I'd like the data below restated word for word, with the pictures left out.

Source texts of formatted documents:
□ □ □ □ □ □ □
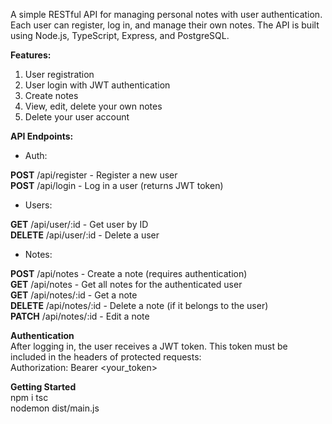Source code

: A simple RESTful API for managing personal notes with user authentication. Each user can register, log in, and manage their own notes. The API is built using Node.js, TypeScript, Express, and PostgreSQL.

**Features:**  
1. User registration
2. User login with JWT authentication
3. Create notes
4. View, edit, delete your own notes
5. Delete your user account

**API Endpoints:**   
- Auth:

**POST** /api/register - Register a new user  
**POST** /api/login - Log in a user (returns JWT token)  

- Users:

**GET** /api/user/:id - Get user by ID  
**DELETE** /api/user/:id - Delete a user  

- Notes:

**POST** /api/notes - Create a note (requires authentication)  
**GET** /api/notes - Get all notes for the authenticated user  
**GET** /api/notes/:id - Get a note   
**DELETE** /api/notes/:id - Delete a note (if it belongs to the user)  
**PATCH** /api/notes/:id - Edit a note  

**Authentication**  
After logging in, the user receives a JWT token. This token must be included in the headers of protected requests:  
Authorization: Bearer <your_token>

**Getting Started**  
npm i
tsc  
nodemon dist/main.js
□ □ □ □ □ □ □
> _RESPONSE_:
Source code

: A simple RESTful API for managing personal notes with user authentication. Each user can register, log in, and manage their own notes. The API is built using Node.js, TypeScript, Express, and PostgreSQL.

**Features:**  
1. User registration
2. User login with JWT authentication
3. Create notes
4. View, edit, delete your own notes
5. Delete your user account

**API Endpoints:**   
- Auth:

**POST** /api/register - Register a new user  
**POST** /api/login - Log in a user (returns JWT token)  

- Users:

**GET** /api/user/:id - Get user by ID  
**DELETE** /api/user/:id - Delete a user  

- Notes:

**POST** /api/notes - Create a note (requires authentication)  
**GET** /api/notes - Get all notes for the authenticated user  
**GET** /api/notes/:id - Get a note   
**DELETE** /api/notes/:id - Delete a note (if it belongs to the user)  
**PATCH** /api/notes/:id - Edit a note  

**Authentication**  
After logging in, the user receives a JWT token. This token must be included in the headers of protected requests:  
Authorization: Bearer <your_token>

**Getting Started**  
npm i
tsc  
nodemon dist/main.js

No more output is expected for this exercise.